Она права. Запах такой, будто здесь годами томился дневной свет, пока не сквасился и не протух. Стоит дух мышиных фекалий и призраков забытого прошлого, о котором никто не жалеет. Гулко, как в пещере. От убогого тепла наших тел лишь ещё чётче проступают пугающие тени. Краска, солнце и мыльная вода сотрут въевшуюся грязь. Другое дело — скорбь, горестное эхо заброшенного дома, где годами не звучал смех. В отблесках пламени свечи лицо Анук кажется бледным, глазёнки вытаращены. Она стискивает мою руку.

— И мы будем здесь спать? — спрашивает она. — Пантуфлю тут не нравится. Он боится.
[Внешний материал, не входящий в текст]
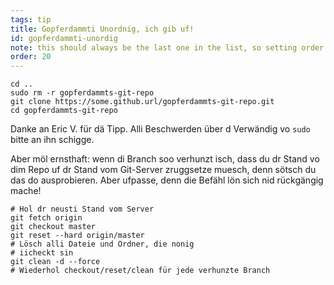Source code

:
 ```yaml
---
tags: tip
title: Gopferdammti Unordnig, ich gib uf!
id: gopferdammti-unordig
note: this should always be the last one in the list, so setting order to 20 so I don't have to re-name/re-order it
order: 20
---
```


```git
cd ..
sudo rm -r gopferdammts-git-repo
git clone https://some.github.url/gopferdammts-git-repo.git
cd gopferdammts-git-repo
```

Danke an Eric V. für dä Tipp. Alli Beschwerden über d Verwändig vo `sudo` bitte an ihn schigge.

Aber möl ernsthaft: wenn di Branch soo verhunzt isch, dass du dr Stand vo dim Repo uf dr Stand vom Git-Server zruggsetze muesch, denn sötsch du das do ausprobieren. Aber ufpasse, denn die Befähl lön sich nid rückgängig mache!


```git
# Hol dr neusti Stand vom Server
git fetch origin
git checkout master
git reset --hard origin/master
# Lösch alli Dateie und Ordner, die nonig 
# iicheckt sin
git clean -d --force
# Wiederhol checkout/reset/clean für jede verhunzte Branch
```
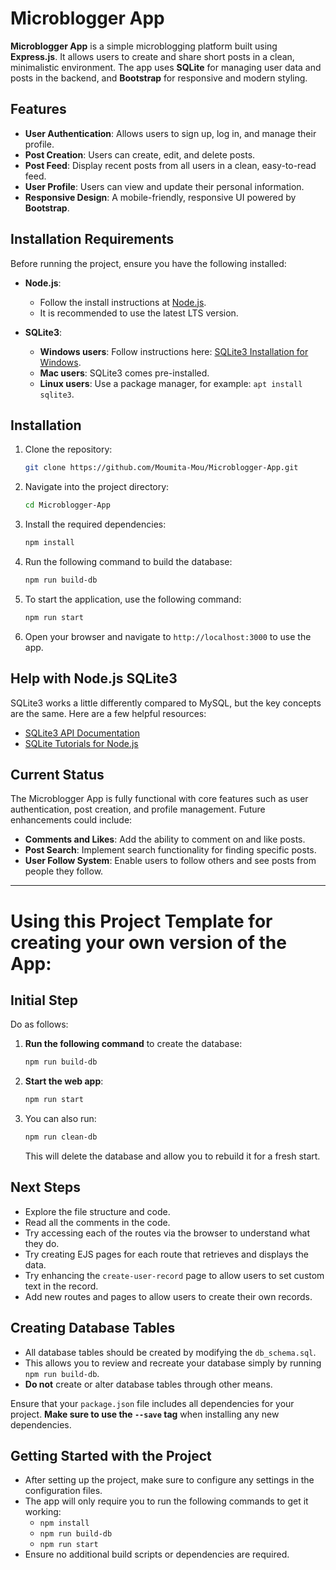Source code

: # Microblogger App

**Microblogger App** is a simple microblogging platform built using **Express.js**. It allows users to create and share short posts in a clean, minimalistic environment. The app uses **SQLite** for managing user data and posts in the backend, and **Bootstrap** for responsive and modern styling.

## Features

- **User Authentication**: Allows users to sign up, log in, and manage their profile.
- **Post Creation**: Users can create, edit, and delete posts.
- **Post Feed**: Display recent posts from all users in a clean, easy-to-read feed.
- **User Profile**: Users can view and update their personal information.
- **Responsive Design**: A mobile-friendly, responsive UI powered by **Bootstrap**.

## Installation Requirements

Before running the project, ensure you have the following installed:

- **Node.js**:
  - Follow the install instructions at [Node.js](https://nodejs.org/en/).
  - It is recommended to use the latest LTS version.
  
- **SQLite3**:
  - **Windows users**: Follow instructions here: [SQLite3 Installation for Windows](https://www.sqlitetutorial.net/download-install-sqlite/).
  - **Mac users**: SQLite3 comes pre-installed.
  - **Linux users**: Use a package manager, for example: `apt install sqlite3`.

## Installation

1. Clone the repository:

   ```bash
   git clone https://github.com/Moumita-Mou/Microblogger-App.git
   ```

2. Navigate into the project directory:

   ```bash
   cd Microblogger-App
   ```

3. Install the required dependencies:

   ```bash
   npm install
   ```

4. Run the following command to build the database:

   ```bash
   npm run build-db
   ```

5. To start the application, use the following command:

   ```bash
   npm run start
   ```

6. Open your browser and navigate to `http://localhost:3000` to use the app.

## Help with Node.js SQLite3

SQLite3 works a little differently compared to MySQL, but the key concepts are the same. Here are a few helpful resources:

- [SQLite3 API Documentation](https://github.com/TryGhost/node-sqlite3/wiki/API)
- [SQLite Tutorials for Node.js](https://www.sqlitetutorial.net/sqlite-nodejs/)


## Current Status

The Microblogger App is fully functional with core features such as user authentication, post creation, and profile management. Future enhancements could include:

- **Comments and Likes**: Add the ability to comment on and like posts.
- **Post Search**: Implement search functionality for finding specific posts.
- **User Follow System**: Enable users to follow others and see posts from people they follow.

--------------------------------------------------------------



# Using this Project Template for creating your own version of the App:

## Initial Step
Do as follows:

1. **Run the following command** to create the database:

   ```bash
   npm run build-db
   ```

2. **Start the web app**:

   ```bash
   npm run start
   ```

3. You can also run:

   ```bash
   npm run clean-db
   ```

   This will delete the database and allow you to rebuild it for a fresh start.

## Next Steps

- Explore the file structure and code.
- Read all the comments in the code.
- Try accessing each of the routes via the browser to understand what they do.
- Try creating EJS pages for each route that retrieves and displays the data.
- Try enhancing the `create-user-record` page to allow users to set custom text in the record.
- Add new routes and pages to allow users to create their own records.

## Creating Database Tables

- All database tables should be created by modifying the `db_schema.sql`.
- This allows you to review and recreate your database simply by running `npm run build-db`.
- **Do not** create or alter database tables through other means.
  
Ensure that your `package.json` file includes all dependencies for your project. **Make sure to use the `--save` tag** when installing any new dependencies.

## Getting Started with the Project

- After setting up the project, make sure to configure any settings in the configuration files.
- The app will only require you to run the following commands to get it working:
  - `npm install`
  - `npm run build-db`
  - `npm run start`
- Ensure no additional build scripts or dependencies are required.

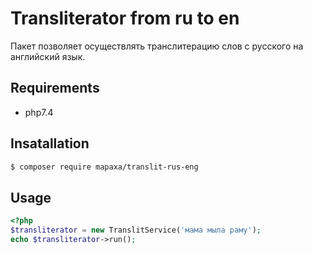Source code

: # Transliterator from ru to en

Пакет позволяет осуществлять транслитерацию слов с русского на английский язык.

## Requirements

- php7.4

## Insatallation

```bash
$ composer require mapaxa/translit-rus-eng
```

## Usage

```php
<?php 
$transliterator = new TranslitService('мама мыла раму');
echo $transliterator->run();
```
Я улыбнулась и поцеловала её в пухлую золотистую щёчку.

— Пантуфль поможет нам.

В каждой комнате мы зажгли свечи — золотые, красные, белые и оранжевые. Я предпочитаю благовония собственного приготовления, но сейчас, когда их нет, для наших целей вполне годятся и купленные свечи — с ароматами лаванды, кедра и лимонного сорго. Мы держим в руках по свечке, Анук гудит в свою игрушечную трубу, я стучу металлической ложкой о старую кастрюлю, и так на протяжении десяти минут мы обходим каждую комнату, вопя и распевая во всё горло: «Прочь! Прочь! Прочь!», пока стены наконец не сотрясаются и разъярённые призраки не убегают, оставляя за собой едва уловимый запах гари и хлопья осыпавшейся штукатурки. Если вглядеться в трещинки потемневшей краски, в унылые силуэты брошенных вещей, начинаешь видеть неясные очертания — будто остаточные изображения, созданные пламенем свечи в твоей руке. Вон стена сверкает золотом, там кресло, немного потёртое, но сияющее торжествующим оранжевым цветом, и старый навес вдруг заиграл яркими оттенками, высветившимися из-под слоя пыли и грязи. Анук с Пантуфлем продолжают топать и петь: «Прочь! Прочь! Прочь!», и расплывчатые силуэты приобретают всё более чёткие контуры — красный табурет возле стойки с виниловым покрытием, гроздь колокольчиков у входной двери. Я, разумеется, понимаю, что это всего лишь игра. Придуманное волшебство, чтобы успокоить испуганного ребёнка. Нам предстоит поработать, хорошенько потрудиться, дабы веши здесь по-настоящему засияли. Но сейчас достаточно знать и то, что этот дом рад нам, так же, как мы рады ему. У порога хлеб с солью, чтобы умилостивить обитающих здесь богов. На наших подушках ветки сандалового дерева, чтобы нам снились приятные сны.

Позже Анук сказала мне, что Пантуфлю уже не страшно, значит, тревожиться не о чем. Не задувая свечей, мы прямо в одежде улеглись на пыльные матрасы в спальне, а когда проснулись, уже наступило утро.